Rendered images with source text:
.....
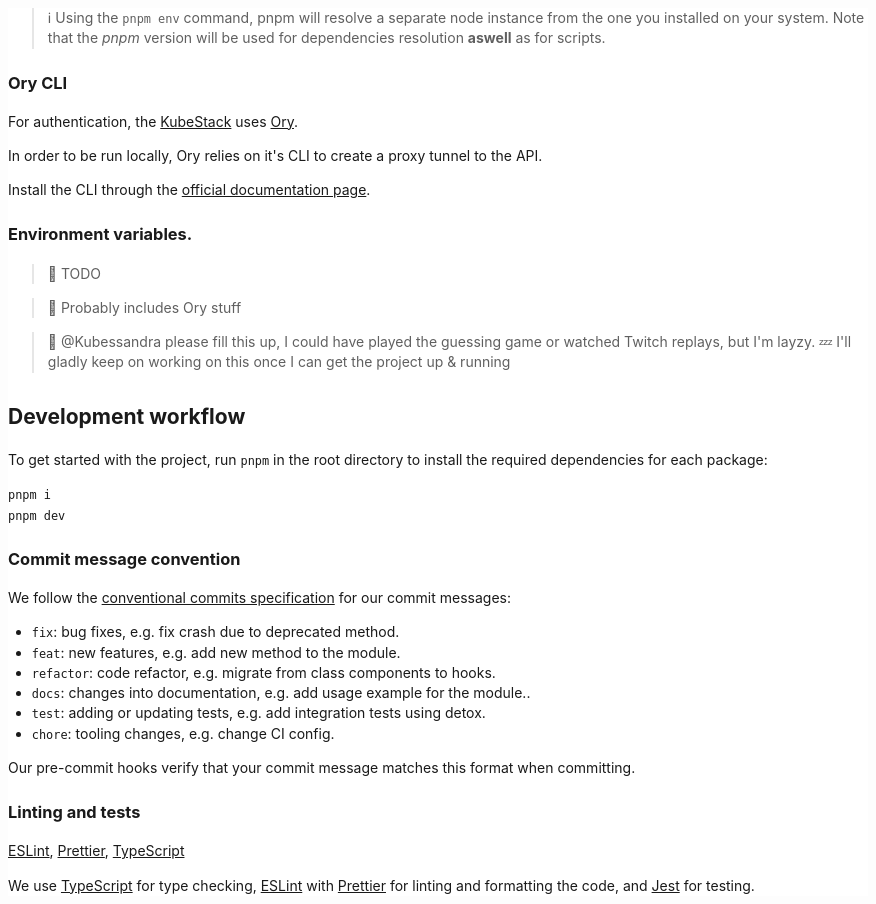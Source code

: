 > :information_source: Using the `pnpm env` command, pnpm will resolve a separate node instance from the one you installed on your system. Note that the _pnpm_ version will be used for dependencies resolution **aswell** as for scripts.

### Ory CLI

For authentication, the [KubeStack](https://github.com/Kubessandra/KubeStack) uses [Ory](https://www.ory.sh/docs/welcome).

In order to be run locally, Ory relies on it's CLI to create a proxy tunnel to the API.

Install the CLI through the [official documentation page](https://www.ory.sh/docs/getting-started/local-development).

### Environment variables.

> :construction: TODO

> :construction: Probably includes Ory stuff

> :construction: @Kubessandra please fill this up, I could have played the guessing game or watched Twitch replays, but I'm layzy. :zzz: I'll gladly keep on working on this once I can get the project up & running

## Development workflow

To get started with the project, run `pnpm` in the root directory to install the required dependencies for each package:

```sh
pnpm i
pnpm dev
```

### Commit message convention

We follow the [conventional commits specification](https://www.conventionalcommits.org/en) for our commit messages:

- `fix`: bug fixes, e.g. fix crash due to deprecated method.
- `feat`: new features, e.g. add new method to the module.
- `refactor`: code refactor, e.g. migrate from class components to hooks.
- `docs`: changes into documentation, e.g. add usage example for the module..
- `test`: adding or updating tests, e.g. add integration tests using detox.
- `chore`: tooling changes, e.g. change CI config.

Our pre-commit hooks verify that your commit message matches this format when committing.

### Linting and tests

[ESLint](https://eslint.org/), [Prettier](https://prettier.io/), [TypeScript](https://www.typescriptlang.org/)

We use [TypeScript](https://www.typescriptlang.org/) for type checking, [ESLint](https://eslint.org/) with [Prettier](https://prettier.io/) for linting and formatting the code, and [Jest](https://jestjs.io/) for testing.
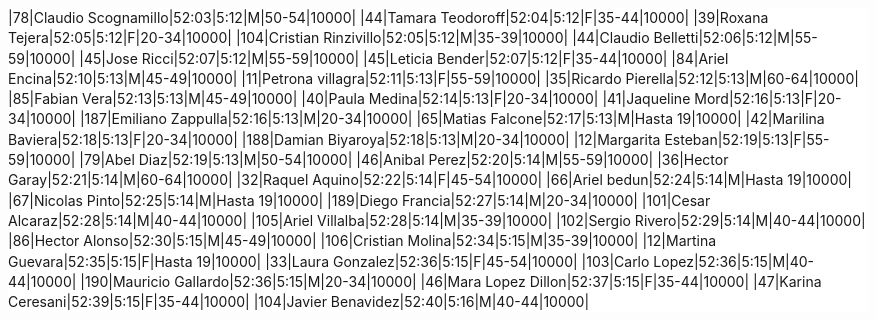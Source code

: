 |78|Claudio Scognamillo|52:03|5:12|M|50-54|10000|
|44|Tamara Teodoroff|52:04|5:12|F|35-44|10000|
|39|Roxana Tejera|52:05|5:12|F|20-34|10000|
|104|Cristian Rinzivillo|52:05|5:12|M|35-39|10000|
|44|Claudio Belletti|52:06|5:12|M|55-59|10000|
|45|Jose Ricci|52:07|5:12|M|55-59|10000|
|45|Leticia Bender|52:07|5:12|F|35-44|10000|
|84|Ariel Encina|52:10|5:13|M|45-49|10000|
|11|Petrona villagra|52:11|5:13|F|55-59|10000|
|35|Ricardo Pierella|52:12|5:13|M|60-64|10000|
|85|Fabian Vera|52:13|5:13|M|45-49|10000|
|40|Paula Medina|52:14|5:13|F|20-34|10000|
|41|Jaqueline Mord|52:16|5:13|F|20-34|10000|
|187|Emiliano Zappulla|52:16|5:13|M|20-34|10000|
|65|Matias Falcone|52:17|5:13|M|Hasta 19|10000|
|42|Marilina Baviera|52:18|5:13|F|20-34|10000|
|188|Damian Biyaroya|52:18|5:13|M|20-34|10000|
|12|Margarita Esteban|52:19|5:13|F|55-59|10000|
|79|Abel Diaz|52:19|5:13|M|50-54|10000|
|46|Anibal Perez|52:20|5:14|M|55-59|10000|
|36|Hector Garay|52:21|5:14|M|60-64|10000|
|32|Raquel Aquino|52:22|5:14|F|45-54|10000|
|66|Ariel bedun|52:24|5:14|M|Hasta 19|10000|
|67|Nicolas Pinto|52:25|5:14|M|Hasta 19|10000|
|189|Diego Francia|52:27|5:14|M|20-34|10000|
|101|Cesar Alcaraz|52:28|5:14|M|40-44|10000|
|105|Ariel Villalba|52:28|5:14|M|35-39|10000|
|102|Sergio Rivero|52:29|5:14|M|40-44|10000|
|86|Hector Alonso|52:30|5:15|M|45-49|10000|
|106|Cristian Molina|52:34|5:15|M|35-39|10000|
|12|Martina Guevara|52:35|5:15|F|Hasta 19|10000|
|33|Laura Gonzalez|52:36|5:15|F|45-54|10000|
|103|Carlo Lopez|52:36|5:15|M|40-44|10000|
|190|Mauricio Gallardo|52:36|5:15|M|20-34|10000|
|46|Mara Lopez Dillon|52:37|5:15|F|35-44|10000|
|47|Karina Ceresani|52:39|5:15|F|35-44|10000|
|104|Javier Benavidez|52:40|5:16|M|40-44|10000|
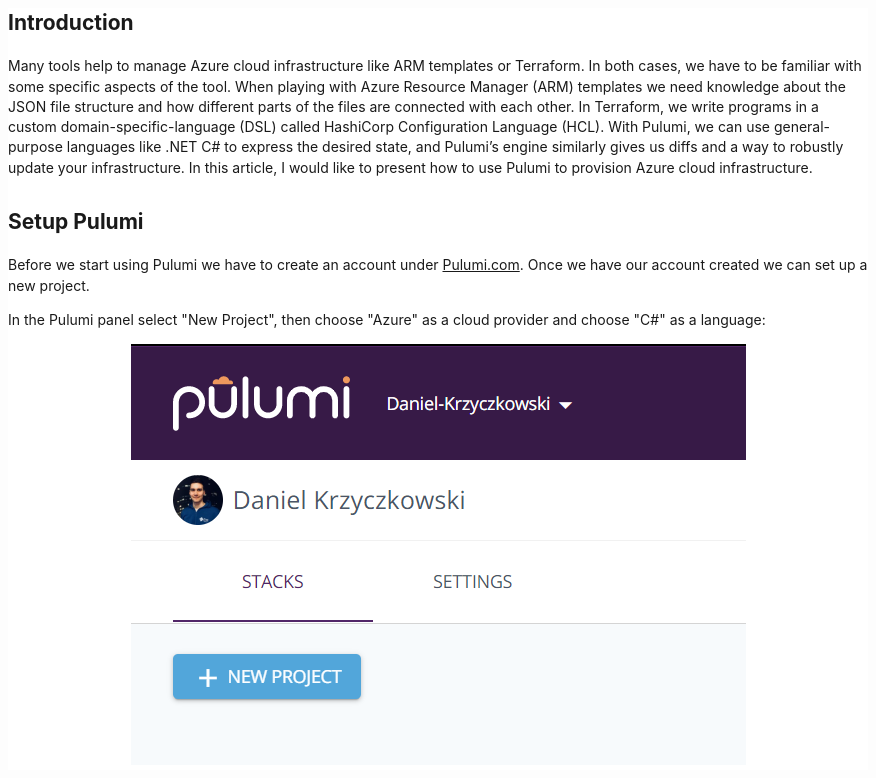 

## Introduction

Many tools help to manage Azure cloud infrastructure like ARM templates or Terraform. In both cases, we have to be familiar with some specific aspects of the tool. When playing with Azure Resource Manager (ARM) templates we need knowledge about the JSON file structure and how different parts of the files are connected with each other. In Terraform, we write programs in a custom domain-specific-language (DSL) called HashiCorp Configuration Language (HCL). With Pulumi, we can use general-purpose languages like .NET C# to express the desired state, and Pulumi’s engine similarly gives us diffs and a way to robustly update your infrastructure. In this article, I would like to present how to use Pulumi to provision Azure cloud infrastructure.


## Setup Pulumi ##

Before we start using Pulumi we have to create an account under [Pulumi.com](https://www.pulumi.com/). Once we have our account created we can set up a new project.

In the Pulumi panel select "New Project", then choose "Azure" as a cloud provider and choose "C#" as a language:

<p align="center">
<img src="/images/devisland/article31/assets/Pulumi-IaC2.PNG?raw=true" alt="Image not found"/>
</p>

<p align="center">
.....
Problem to solve:
Make an exact copy of all entries above, dropping the images.

Answer box:
Source code

: > :information_source: Using the `pnpm env` command, pnpm will resolve a separate node instance from the one you installed on your system. Note that the _pnpm_ version will be used for dependencies resolution **aswell** as for scripts.

### Ory CLI

For authentication, the [KubeStack](https://github.com/Kubessandra/KubeStack) uses [Ory](https://www.ory.sh/docs/welcome).

In order to be run locally, Ory relies on it's CLI to create a proxy tunnel to the API.

Install the CLI through the [official documentation page](https://www.ory.sh/docs/getting-started/local-development).

### Environment variables.

> :construction: TODO

> :construction: Probably includes Ory stuff

> :construction: @Kubessandra please fill this up, I could have played the guessing game or watched Twitch replays, but I'm layzy. :zzz: I'll gladly keep on working on this once I can get the project up & running

## Development workflow

To get started with the project, run `pnpm` in the root directory to install the required dependencies for each package:

```sh
pnpm i
pnpm dev
```

### Commit message convention

We follow the [conventional commits specification](https://www.conventionalcommits.org/en) for our commit messages:

- `fix`: bug fixes, e.g. fix crash due to deprecated method.
- `feat`: new features, e.g. add new method to the module.
- `refactor`: code refactor, e.g. migrate from class components to hooks.
- `docs`: changes into documentation, e.g. add usage example for the module..
- `test`: adding or updating tests, e.g. add integration tests using detox.
- `chore`: tooling changes, e.g. change CI config.

Our pre-commit hooks verify that your commit message matches this format when committing.

### Linting and tests

[ESLint](https://eslint.org/), [Prettier](https://prettier.io/), [TypeScript](https://www.typescriptlang.org/)

We use [TypeScript](https://www.typescriptlang.org/) for type checking, [ESLint](https://eslint.org/) with [Prettier](https://prettier.io/) for linting and formatting the code, and [Jest](https://jestjs.io/) for testing.
Source code

: |78|Claudio Scognamillo|52:03|5:12|M|50-54|10000|
|44|Tamara Teodoroff|52:04|5:12|F|35-44|10000|
|39|Roxana Tejera|52:05|5:12|F|20-34|10000|
|104|Cristian Rinzivillo|52:05|5:12|M|35-39|10000|
|44|Claudio Belletti|52:06|5:12|M|55-59|10000|
|45|Jose Ricci|52:07|5:12|M|55-59|10000|
|45|Leticia Bender|52:07|5:12|F|35-44|10000|
|84|Ariel Encina|52:10|5:13|M|45-49|10000|
|11|Petrona villagra|52:11|5:13|F|55-59|10000|
|35|Ricardo Pierella|52:12|5:13|M|60-64|10000|
|85|Fabian Vera|52:13|5:13|M|45-49|10000|
|40|Paula Medina|52:14|5:13|F|20-34|10000|
|41|Jaqueline Mord|52:16|5:13|F|20-34|10000|
|187|Emiliano Zappulla|52:16|5:13|M|20-34|10000|
|65|Matias Falcone|52:17|5:13|M|Hasta 19|10000|
|42|Marilina Baviera|52:18|5:13|F|20-34|10000|
|188|Damian Biyaroya|52:18|5:13|M|20-34|10000|
|12|Margarita Esteban|52:19|5:13|F|55-59|10000|
|79|Abel Diaz|52:19|5:13|M|50-54|10000|
|46|Anibal Perez|52:20|5:14|M|55-59|10000|
|36|Hector Garay|52:21|5:14|M|60-64|10000|
|32|Raquel Aquino|52:22|5:14|F|45-54|10000|
|66|Ariel bedun|52:24|5:14|M|Hasta 19|10000|
|67|Nicolas Pinto|52:25|5:14|M|Hasta 19|10000|
|189|Diego Francia|52:27|5:14|M|20-34|10000|
|101|Cesar Alcaraz|52:28|5:14|M|40-44|10000|
|105|Ariel Villalba|52:28|5:14|M|35-39|10000|
|102|Sergio Rivero|52:29|5:14|M|40-44|10000|
|86|Hector Alonso|52:30|5:15|M|45-49|10000|
|106|Cristian Molina|52:34|5:15|M|35-39|10000|
|12|Martina Guevara|52:35|5:15|F|Hasta 19|10000|
|33|Laura Gonzalez|52:36|5:15|F|45-54|10000|
|103|Carlo Lopez|52:36|5:15|M|40-44|10000|
|190|Mauricio Gallardo|52:36|5:15|M|20-34|10000|
|46|Mara Lopez Dillon|52:37|5:15|F|35-44|10000|
|47|Karina Ceresani|52:39|5:15|F|35-44|10000|
|104|Javier Benavidez|52:40|5:16|M|40-44|10000|

## Introduction

Many tools help to manage Azure cloud infrastructure like ARM templates or Terraform. In both cases, we have to be familiar with some specific aspects of the tool. When playing with Azure Resource Manager (ARM) templates we need knowledge about the JSON file structure and how different parts of the files are connected with each other. In Terraform, we write programs in a custom domain-specific-language (DSL) called HashiCorp Configuration Language (HCL). With Pulumi, we can use general-purpose languages like .NET C# to express the desired state, and Pulumi’s engine similarly gives us diffs and a way to robustly update your infrastructure. In this article, I would like to present how to use Pulumi to provision Azure cloud infrastructure.


## Setup Pulumi ##

Before we start using Pulumi we have to create an account under [Pulumi.com](https://www.pulumi.com/). Once we have our account created we can set up a new project.

In the Pulumi panel select "New Project", then choose "Azure" as a cloud provider and choose "C#" as a language:

<p align="center">
<img src="/images/devisland/article31/assets/Pulumi-IaC2.PNG?raw=true" alt="Image not found"/>
</p>

<p align="center">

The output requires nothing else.